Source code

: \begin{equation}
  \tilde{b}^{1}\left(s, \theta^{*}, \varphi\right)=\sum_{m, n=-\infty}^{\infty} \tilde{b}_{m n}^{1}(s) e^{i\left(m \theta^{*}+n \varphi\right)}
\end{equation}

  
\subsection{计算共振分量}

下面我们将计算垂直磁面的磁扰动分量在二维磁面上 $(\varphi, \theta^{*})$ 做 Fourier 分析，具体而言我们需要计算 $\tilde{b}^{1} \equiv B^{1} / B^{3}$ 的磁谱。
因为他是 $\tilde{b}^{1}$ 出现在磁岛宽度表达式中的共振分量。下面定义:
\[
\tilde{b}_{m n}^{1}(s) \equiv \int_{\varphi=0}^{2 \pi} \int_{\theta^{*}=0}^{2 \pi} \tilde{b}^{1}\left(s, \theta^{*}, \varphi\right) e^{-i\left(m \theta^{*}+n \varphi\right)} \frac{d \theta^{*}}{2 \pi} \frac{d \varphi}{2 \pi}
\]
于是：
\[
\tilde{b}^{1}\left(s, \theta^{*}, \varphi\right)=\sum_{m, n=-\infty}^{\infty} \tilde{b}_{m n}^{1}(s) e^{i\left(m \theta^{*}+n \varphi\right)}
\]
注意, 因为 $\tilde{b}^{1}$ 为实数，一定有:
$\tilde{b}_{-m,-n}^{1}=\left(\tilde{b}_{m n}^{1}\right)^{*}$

+ + + + +

From the records above, copy every line that includes the word "infty".

Written answer
  \tilde{b}^{1}\left(s, \theta^{*}, \varphi\right)=\sum_{m, n=-\infty}^{\infty} \tilde{b}_{m n}^{1}(s) e^{i\left(m \theta^{*}+n \varphi\right)}
\tilde{b}^{1}\left(s, \theta^{*}, \varphi\right)=\sum_{m, n=-\infty}^{\infty} \tilde{b}_{m n}^{1}(s) e^{i\left(m \theta^{*}+n \varphi\right)}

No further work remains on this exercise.